Among the entries, how many lines carry the string "recipient"? Give the number and nothing else.

■ Data for review
********************
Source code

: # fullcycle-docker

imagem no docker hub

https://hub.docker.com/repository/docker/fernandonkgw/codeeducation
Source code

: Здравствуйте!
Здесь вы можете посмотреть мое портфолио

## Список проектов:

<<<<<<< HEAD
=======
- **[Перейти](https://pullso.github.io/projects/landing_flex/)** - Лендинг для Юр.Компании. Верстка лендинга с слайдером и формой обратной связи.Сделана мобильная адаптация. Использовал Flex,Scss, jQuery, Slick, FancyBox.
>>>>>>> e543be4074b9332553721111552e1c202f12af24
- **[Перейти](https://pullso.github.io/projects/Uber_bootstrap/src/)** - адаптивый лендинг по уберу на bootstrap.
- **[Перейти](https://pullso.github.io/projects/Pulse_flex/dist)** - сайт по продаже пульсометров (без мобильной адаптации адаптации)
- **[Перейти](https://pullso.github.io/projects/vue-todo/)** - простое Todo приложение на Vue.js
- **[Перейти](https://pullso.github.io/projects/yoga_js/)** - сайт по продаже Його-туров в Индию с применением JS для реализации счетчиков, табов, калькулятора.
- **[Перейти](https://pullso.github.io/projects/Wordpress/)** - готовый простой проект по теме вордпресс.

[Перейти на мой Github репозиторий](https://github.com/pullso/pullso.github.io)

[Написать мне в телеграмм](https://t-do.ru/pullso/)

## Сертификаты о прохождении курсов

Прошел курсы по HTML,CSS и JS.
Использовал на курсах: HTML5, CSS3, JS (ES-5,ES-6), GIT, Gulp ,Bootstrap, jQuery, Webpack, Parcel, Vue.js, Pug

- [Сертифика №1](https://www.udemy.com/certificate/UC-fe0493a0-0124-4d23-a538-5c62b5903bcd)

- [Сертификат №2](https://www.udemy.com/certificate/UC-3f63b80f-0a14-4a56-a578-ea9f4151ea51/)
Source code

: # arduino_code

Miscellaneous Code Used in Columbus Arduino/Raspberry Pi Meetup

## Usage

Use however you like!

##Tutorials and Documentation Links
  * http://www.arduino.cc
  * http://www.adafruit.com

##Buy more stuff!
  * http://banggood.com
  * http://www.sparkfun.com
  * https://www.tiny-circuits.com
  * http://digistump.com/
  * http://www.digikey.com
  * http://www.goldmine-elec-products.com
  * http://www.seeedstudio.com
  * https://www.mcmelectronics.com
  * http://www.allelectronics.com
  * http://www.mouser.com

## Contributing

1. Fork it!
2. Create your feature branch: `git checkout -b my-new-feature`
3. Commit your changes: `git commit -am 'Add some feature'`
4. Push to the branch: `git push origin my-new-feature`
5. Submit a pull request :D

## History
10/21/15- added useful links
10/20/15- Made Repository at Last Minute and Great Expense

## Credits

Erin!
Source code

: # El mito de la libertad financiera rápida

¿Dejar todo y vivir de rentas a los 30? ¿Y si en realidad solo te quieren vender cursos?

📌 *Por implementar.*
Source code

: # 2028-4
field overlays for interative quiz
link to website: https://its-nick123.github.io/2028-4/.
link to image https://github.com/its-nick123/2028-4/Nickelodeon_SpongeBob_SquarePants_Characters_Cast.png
********************
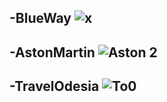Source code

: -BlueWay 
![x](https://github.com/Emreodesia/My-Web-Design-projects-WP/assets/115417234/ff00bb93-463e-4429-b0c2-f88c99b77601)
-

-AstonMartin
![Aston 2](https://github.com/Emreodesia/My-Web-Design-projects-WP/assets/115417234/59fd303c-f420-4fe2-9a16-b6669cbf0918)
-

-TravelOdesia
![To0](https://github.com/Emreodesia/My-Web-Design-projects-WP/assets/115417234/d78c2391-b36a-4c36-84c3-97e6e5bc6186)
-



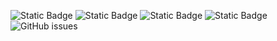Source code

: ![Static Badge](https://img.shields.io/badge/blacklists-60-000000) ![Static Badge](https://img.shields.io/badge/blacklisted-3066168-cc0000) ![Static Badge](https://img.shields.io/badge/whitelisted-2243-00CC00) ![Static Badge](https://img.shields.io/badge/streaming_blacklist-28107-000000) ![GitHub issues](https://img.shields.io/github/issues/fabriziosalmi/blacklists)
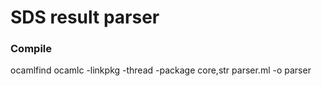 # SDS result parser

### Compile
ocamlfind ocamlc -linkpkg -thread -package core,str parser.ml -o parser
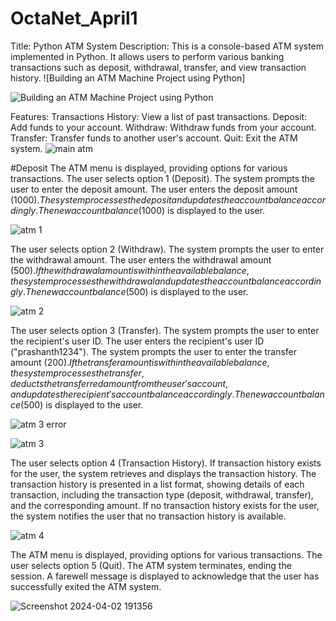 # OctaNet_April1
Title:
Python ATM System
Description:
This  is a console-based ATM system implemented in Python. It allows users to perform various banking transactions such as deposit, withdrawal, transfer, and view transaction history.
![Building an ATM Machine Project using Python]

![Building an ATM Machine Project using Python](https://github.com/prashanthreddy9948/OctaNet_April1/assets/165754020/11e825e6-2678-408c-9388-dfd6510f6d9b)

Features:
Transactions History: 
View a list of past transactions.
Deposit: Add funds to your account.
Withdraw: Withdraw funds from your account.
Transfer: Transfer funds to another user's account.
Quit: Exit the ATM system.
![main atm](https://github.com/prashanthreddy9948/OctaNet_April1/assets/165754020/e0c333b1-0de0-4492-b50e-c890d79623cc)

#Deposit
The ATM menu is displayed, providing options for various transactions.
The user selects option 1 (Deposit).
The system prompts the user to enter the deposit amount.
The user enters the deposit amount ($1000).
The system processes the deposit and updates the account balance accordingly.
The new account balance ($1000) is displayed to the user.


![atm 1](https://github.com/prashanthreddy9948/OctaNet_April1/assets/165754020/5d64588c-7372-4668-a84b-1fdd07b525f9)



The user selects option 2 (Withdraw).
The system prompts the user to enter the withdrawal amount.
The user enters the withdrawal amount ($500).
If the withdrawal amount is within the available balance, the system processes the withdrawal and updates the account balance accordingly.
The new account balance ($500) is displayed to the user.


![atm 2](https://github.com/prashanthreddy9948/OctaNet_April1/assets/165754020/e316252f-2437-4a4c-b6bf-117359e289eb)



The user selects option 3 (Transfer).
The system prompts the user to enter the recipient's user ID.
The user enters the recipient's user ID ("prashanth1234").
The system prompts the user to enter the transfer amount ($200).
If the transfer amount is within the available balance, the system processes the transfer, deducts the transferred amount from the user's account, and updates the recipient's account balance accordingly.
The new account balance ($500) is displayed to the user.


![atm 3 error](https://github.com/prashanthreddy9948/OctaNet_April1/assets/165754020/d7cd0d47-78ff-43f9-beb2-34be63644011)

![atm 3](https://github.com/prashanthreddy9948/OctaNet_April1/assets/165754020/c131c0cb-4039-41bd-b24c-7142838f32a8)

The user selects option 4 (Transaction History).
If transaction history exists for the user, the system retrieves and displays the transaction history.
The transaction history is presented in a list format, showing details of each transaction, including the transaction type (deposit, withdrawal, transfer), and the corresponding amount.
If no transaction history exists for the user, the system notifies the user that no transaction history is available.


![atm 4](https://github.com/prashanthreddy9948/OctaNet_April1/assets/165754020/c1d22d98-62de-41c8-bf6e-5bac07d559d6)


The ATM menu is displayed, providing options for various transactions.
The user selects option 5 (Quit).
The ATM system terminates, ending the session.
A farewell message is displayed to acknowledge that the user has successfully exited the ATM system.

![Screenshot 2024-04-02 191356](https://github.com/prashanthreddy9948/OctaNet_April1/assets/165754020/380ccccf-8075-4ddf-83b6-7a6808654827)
********************
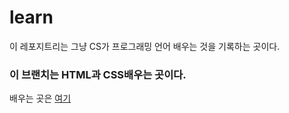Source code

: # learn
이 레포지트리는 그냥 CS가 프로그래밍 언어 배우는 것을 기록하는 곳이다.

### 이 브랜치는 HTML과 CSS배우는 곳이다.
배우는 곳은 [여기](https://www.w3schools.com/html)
********************
■ Solved exercise
3